Post-traumatic stress disorder (PTSD) has been the focus of considerable attention, and some controversy, since it was formally recognised in 1980. It is a common anxiety disorder in Australia with a 12-month prevalence of 3.3%. In its more serious forms, it is a chronic and disabling psychiatric disorder associated with high comorbidity and impairment of functioning. The possible existence of the disorder can be ascertained with a few simple questions. Several strategies may be adopted by primary health care providers to assist patients with both acute and chronic forms of the disorder. Referral for intensive treatment should be made in more severe cases.

The history of reactions to trauma goes back for many hundreds of years. References appear as far back as Homer's Iliad. Historically, terms such as shell shock, battle fatigue and compensation neurosis have been used to describe the psychological effects of trauma. It was not until 1980, however, with the advent of the Diagnostic and Statistical Manual of Mental Disorders (DSM-III),1 that the disorder was formally recognised. The term post-traumatic stress disorder (PTSD) emphasised that a single disorder accounted for the psychopathological consequences of all traumatic events such as combat, rape and life-threatening accidents. The definition of specific diagnostic criteria has prompted considerable empirical research and theoretical debate.

Clinical presentation
Psychological distress is part of a normal human response to overwhelming experiences. Only when symptoms are severe, or last too long, is the response considered pathological. In the majority of people, symptoms progressively resolve over the first few months. There is a return of a sense of safety and the soothing of disturbed patterns of reactivity.

In a minority of cases, there is a progressive recruitment of symptoms and disability in the period following traumatic exposure. This represents PTSD. Research suggests that around 10% of women and 5% of men will meet criteria for PTSD at some stage in their lives.2 Of these, around 60% will recover, even without the benefit of treatment.2,3 Other life stressors, and environmental triggers reminiscent of the trauma, play a central role in determining the severity of current symptoms. The symptoms commonly vary in intensity over time and occasionally present years after the trauma.

An essential requirement for a diagnosis of PTSD is experience of a traumatic event. DSM-IV (summarised in Table 1) emphasises a physical threat, as well as the presence of subjective distress. This latter feature is a matter of controversy because the variability of perception between people exposed to the same event can introduce a person's premorbid stress reactivity into the aetiological equation. This is in some conflict with the notion of the stress having the primary role in the diagnosis.

A second group of diagnostic criteria relates to re-experiencing the trauma. Individuals with PTSD remain so captured by the memory of past horror that they have difficulty paying attention to the present. In an attempt to prevent the occurrence of these distressing re-experiencing phenomena, the person is likely to avoid any reminders of the trauma. In more severe cases, there is a pervasive numbing of general responsiveness to a variety of current life experiences. The numbing symptoms are proposed as being central to the diagnosis of PTSD, differentiating it from an uncomplicated distress response.4

The final cluster of symptoms is those of persistently increased arousal. This may include sleep disorders.

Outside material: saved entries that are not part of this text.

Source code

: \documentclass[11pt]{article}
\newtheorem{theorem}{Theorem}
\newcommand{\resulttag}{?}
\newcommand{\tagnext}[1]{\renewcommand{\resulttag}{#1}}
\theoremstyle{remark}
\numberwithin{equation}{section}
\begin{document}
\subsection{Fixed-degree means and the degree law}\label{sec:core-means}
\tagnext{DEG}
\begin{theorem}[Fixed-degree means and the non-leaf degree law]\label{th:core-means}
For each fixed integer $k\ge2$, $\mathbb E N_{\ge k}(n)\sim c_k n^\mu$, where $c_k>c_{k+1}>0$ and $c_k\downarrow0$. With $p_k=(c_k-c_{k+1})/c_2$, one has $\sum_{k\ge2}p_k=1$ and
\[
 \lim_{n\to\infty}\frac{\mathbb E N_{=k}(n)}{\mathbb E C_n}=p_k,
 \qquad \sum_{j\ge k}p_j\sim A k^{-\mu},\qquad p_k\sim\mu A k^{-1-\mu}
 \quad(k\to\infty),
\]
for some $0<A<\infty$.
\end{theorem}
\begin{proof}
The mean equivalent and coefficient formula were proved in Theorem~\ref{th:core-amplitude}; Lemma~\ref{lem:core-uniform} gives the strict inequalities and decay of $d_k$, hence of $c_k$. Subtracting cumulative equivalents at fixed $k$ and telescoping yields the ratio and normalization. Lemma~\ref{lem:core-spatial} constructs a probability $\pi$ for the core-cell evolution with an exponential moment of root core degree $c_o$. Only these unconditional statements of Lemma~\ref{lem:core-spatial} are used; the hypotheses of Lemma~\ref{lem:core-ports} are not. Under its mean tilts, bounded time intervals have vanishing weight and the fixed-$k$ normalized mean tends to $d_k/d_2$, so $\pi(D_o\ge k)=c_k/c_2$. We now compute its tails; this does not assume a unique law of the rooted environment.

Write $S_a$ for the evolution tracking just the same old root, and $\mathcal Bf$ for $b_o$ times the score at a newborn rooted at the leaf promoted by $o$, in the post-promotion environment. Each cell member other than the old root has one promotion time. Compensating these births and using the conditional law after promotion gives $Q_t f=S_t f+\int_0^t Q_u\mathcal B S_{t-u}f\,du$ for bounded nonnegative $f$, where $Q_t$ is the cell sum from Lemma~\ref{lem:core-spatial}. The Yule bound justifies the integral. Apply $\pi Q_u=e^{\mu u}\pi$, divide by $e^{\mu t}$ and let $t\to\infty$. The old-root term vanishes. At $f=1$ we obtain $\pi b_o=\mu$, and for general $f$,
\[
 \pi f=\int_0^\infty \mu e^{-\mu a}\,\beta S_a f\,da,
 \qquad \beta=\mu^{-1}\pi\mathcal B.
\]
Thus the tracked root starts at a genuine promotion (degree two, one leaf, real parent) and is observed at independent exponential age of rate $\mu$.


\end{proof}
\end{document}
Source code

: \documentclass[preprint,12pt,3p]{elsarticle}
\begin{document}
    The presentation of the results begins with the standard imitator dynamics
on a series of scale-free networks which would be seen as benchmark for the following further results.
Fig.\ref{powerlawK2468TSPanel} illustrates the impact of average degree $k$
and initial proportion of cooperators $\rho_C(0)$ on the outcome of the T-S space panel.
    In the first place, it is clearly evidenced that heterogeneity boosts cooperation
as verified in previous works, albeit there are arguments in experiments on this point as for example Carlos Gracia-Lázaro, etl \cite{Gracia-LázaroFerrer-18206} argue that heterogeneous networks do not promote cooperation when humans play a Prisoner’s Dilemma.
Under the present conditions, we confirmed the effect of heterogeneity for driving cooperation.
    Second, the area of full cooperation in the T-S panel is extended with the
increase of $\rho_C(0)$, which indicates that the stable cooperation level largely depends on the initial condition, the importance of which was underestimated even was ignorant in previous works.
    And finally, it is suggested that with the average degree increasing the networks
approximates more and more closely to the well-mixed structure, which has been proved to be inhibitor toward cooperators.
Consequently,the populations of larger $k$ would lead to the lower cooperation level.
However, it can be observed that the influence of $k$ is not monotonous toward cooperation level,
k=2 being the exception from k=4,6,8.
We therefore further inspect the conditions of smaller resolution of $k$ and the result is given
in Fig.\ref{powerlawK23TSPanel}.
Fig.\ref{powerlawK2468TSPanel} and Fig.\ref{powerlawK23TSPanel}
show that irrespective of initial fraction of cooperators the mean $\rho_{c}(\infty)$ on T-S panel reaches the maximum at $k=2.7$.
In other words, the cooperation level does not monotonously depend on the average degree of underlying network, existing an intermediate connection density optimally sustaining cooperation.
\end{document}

The DSM-IV requires that symptoms have been present for at least one month, highlighting the fact that such a symptom constellation may be common in the first few weeks. There is a delayed category in which the onset of symptoms is at least 6 months post-trauma. Comorbidity (notably alcohol abuse and depression) is common - around 44% of women and 59% of men with chronic PTSD will meet criteria for at least 3 other psychiatric disorders.2

Table 1
Summary of DSM-IV criteria for PTSD

  • The person has been exposed to a traumatic event; their response involves fear, helplessness, or horror
  • The traumatic event is persistently re-experienced (one of: intrusive memories, dreams, flashbacks, psychological distress, physiological reactivity)
  • Persistent avoidance of stimuli associated with the trauma and numbing of general responsiveness (three of: avoidance of thoughts, feelings, conversations; avoidance of situations, places, people; amnesia; loss of interest; flattened affect; estrangement from significant others; sense of foreshortened future)
  • Persistent symptoms of increased arousal (two of: sleep problems, anger, poor concentration, hypervigilance, exaggerated startle response)
  • Duration more than one month
  • The disturbance causes significant distress or impairment in functioning

A new category of acute stress disorder (ASD) is included in the DSM-IV and the International Classification of Diseases, 10th revision. It describes a post-trauma reaction that has been present for less than the 4 weeks required for PTSD. ASD is also differentiated from PTSD by symptoms of dissociation (such as feeling in a daze, derealisation and depersonalisation), which are particularly disruptive to functioning. Some, but not all, patients with PTSD will have suffered from ASD.

PTSD is easily overlooked. Individuals may present with vague complaints, little or no account of the traumatic experience and emotional numbing. Avoidance further contributes to problems in diagnosis. If PTSD is suspected, a few key screening questions may be useful:

  • Do you have vivid memories of a traumatic event?
  • Do you avoid things that remind you of the trauma?
  • Do you feel emotionally numb?
  • Are you irritable or constantly on edge?

A history should establish the nature and course not only of core PTSD symptoms, but also of likely comorbid conditions such as depression, anxiety and substance abuse. In order to understand the patient's reaction to the experience, information must be collected regarding the broader context, including current social supports.

Not all people who experience trauma require treatment. Severe traumatic events rarely leave the individual unaffected, but the majority of survivors adapt without developing enduring symptoms. This impression can lead to trivialising the reactions of those who are more severely impaired and to underestimating the importance of early intervention. Empathic care by general practitioners (as well as teams caring for injured survivors) is critical to creating feelings of safety and to negotiating the path to more intensive treatment if required. Cases of chronic PTSD (more than 3 months' duration) should be referred to an experienced mental health professional. Early attention to comorbid disorders such as depression is strongly recommended.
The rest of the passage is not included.